The woman in “The Other One” visits a karaoke place to sing “Hand in My Pocket” over and over, hoping to get it out of her head. The song has been plaguing her ever since she began to doubt the self-serving choices she had made about how to live her life. She hopes to purge the song, or at least to understand how her own conflicted feelings are reflected in the song’s lyrics, by making the song her own. The story is quite funny but it makes a serious point about how the mind deals with stress in ways that we don’t always understand, or tries to tell us things that we need to know.

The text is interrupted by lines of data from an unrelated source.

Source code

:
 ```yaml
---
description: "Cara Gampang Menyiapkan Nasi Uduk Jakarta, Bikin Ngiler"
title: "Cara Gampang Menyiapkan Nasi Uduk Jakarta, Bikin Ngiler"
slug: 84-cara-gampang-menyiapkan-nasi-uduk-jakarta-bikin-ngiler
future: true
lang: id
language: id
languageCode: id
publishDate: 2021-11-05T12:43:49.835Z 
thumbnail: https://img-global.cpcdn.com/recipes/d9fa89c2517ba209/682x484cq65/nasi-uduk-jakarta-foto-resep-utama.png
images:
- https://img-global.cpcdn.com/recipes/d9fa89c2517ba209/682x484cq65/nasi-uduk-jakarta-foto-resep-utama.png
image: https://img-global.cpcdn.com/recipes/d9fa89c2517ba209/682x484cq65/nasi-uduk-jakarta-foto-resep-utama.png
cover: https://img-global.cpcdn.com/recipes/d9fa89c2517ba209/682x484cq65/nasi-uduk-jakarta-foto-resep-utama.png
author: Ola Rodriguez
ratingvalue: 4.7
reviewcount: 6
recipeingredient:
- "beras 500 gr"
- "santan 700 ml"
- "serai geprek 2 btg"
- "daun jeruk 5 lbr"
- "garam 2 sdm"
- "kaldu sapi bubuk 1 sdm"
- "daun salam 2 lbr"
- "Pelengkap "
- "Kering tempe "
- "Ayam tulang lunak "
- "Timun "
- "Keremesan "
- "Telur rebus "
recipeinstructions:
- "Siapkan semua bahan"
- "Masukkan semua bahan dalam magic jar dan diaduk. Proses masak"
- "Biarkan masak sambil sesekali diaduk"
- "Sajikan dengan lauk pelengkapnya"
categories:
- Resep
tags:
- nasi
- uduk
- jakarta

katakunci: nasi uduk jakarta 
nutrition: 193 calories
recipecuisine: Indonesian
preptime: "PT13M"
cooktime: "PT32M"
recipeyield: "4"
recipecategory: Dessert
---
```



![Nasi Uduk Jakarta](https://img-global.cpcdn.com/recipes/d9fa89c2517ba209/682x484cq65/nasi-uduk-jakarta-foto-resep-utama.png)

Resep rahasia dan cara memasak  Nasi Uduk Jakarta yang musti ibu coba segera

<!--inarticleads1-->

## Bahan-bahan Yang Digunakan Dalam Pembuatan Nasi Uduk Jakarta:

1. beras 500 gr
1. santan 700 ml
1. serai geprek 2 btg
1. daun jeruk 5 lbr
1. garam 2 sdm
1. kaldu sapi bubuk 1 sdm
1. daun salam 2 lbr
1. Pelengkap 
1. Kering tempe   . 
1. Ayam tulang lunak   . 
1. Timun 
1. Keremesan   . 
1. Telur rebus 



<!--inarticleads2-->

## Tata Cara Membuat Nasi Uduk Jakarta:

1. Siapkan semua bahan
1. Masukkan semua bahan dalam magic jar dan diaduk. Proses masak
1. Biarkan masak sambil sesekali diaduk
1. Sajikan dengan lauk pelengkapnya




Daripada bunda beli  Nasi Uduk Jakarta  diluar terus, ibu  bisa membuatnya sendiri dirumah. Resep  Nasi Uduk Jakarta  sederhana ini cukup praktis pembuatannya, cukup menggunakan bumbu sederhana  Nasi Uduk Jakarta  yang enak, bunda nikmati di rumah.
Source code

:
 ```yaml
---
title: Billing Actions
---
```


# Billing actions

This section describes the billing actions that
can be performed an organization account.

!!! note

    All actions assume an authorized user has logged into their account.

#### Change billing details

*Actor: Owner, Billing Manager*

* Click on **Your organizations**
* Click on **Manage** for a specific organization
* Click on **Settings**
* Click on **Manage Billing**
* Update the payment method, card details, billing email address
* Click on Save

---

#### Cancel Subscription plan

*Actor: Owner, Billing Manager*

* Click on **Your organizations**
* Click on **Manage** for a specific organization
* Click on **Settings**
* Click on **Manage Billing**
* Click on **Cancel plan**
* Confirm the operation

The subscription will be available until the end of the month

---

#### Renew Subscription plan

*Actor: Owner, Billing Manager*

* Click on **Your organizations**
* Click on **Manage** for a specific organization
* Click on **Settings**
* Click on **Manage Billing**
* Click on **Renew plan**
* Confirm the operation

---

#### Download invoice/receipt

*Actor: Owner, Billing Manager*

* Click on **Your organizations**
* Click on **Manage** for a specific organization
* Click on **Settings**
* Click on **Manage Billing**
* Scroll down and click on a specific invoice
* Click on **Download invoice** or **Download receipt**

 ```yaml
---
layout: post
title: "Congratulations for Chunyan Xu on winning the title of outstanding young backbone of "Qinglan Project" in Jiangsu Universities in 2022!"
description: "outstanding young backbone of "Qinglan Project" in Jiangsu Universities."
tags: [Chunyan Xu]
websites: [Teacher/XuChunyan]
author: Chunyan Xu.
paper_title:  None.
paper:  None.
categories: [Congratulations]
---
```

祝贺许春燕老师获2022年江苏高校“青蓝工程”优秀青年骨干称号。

“Horse” is the story of a woman who takes injections that turn her into a horse, but the larger theme is the longing that some women feel to live an entirely different kind of life, perhaps the kind of wild and powerful life that an unbroken horse represents. To make sure readers understand the point, the woman describes her transformation as “a cautionary tale” of “what happens when you ignore your own wildness for too long.” The woman’s transformation is juxtaposed against her roommate’s transition to motherhood. What they have in common is hope that their changed lives will be better and fear that there’s no turning back if their new lives are not what they expect.

In “Black Stones,” a dying woman explains to the angel of death the problems she has had being “the other woman.” Like all men, the angel of death has conflicting desires and isn’t good at understanding women.

The wannabe grad student who provides day care for two kids known as “The Two Cleas” sees the postmodernist irony that the people she encounters bring to their performances of life. But how will her postmodernist observations affect her own post-feminist performance of life? Will she decide that living is better than performing, or is performance and being amused by the performance of others ingrained in modern intellectual life?

The narrator of “A Room to Live In” carves two small children from balsa wood and they come to life, making her a God to the kids but not a great wife to her husband. I think the story is an allegory for parenthood. Whatever it is meant to be, the story is funny and sweet.

The characters in “Alternate” try to apply Obama’s promise of hope for the future to their own lives, only to discover that they cannot escape from the present. The narrator’s only plan is to decorate a blank wall in a way that will persuade her lover to come back. The story blends the difficulty of political and personal change in a way that is both funny and insightful.

“Goddess Night” pokes fun at women who take themselves and their worldviews much too seriously. It’s one of a couple of stories that explore sexual alternatives from the amusing perspective of a woman who considers herself clueless about what those alternatives might be. I like the advice the protagonist receives: “Just follow your desires, and you’ll live into the answers.” And I like the protagonist’s realization that women are both goddesses and mortals, “always already dying, always yet to be fully born.”

Only a couple of stories are not primarily the stuff of comedy. “Doris and Katie” is a touching story about friendship, relationships, aging, reactions to traumatic news, and the inevitability of everything coming to an end.

The most poignant story (and my favorite in the collection), “Little Sister,” is narrated by a young girl who isn’t so young by the story’s end. She copes with a dysfunctional broken family by creating a not-quite-imaginary little sister who lives under her bed, unless she’s been buried in the ground or beneath the floorboards. The story is about the ways people find to protect themselves from harm, or at least to protect an untouched image of themselves that will survive the harsh reality of life.

There isn’t a bad story in the collection, and I suspect that most readers will find one or two to be memorable. I’ve never encountered Amy Bonnaffons’ work before, but I hope to encounter her again and again.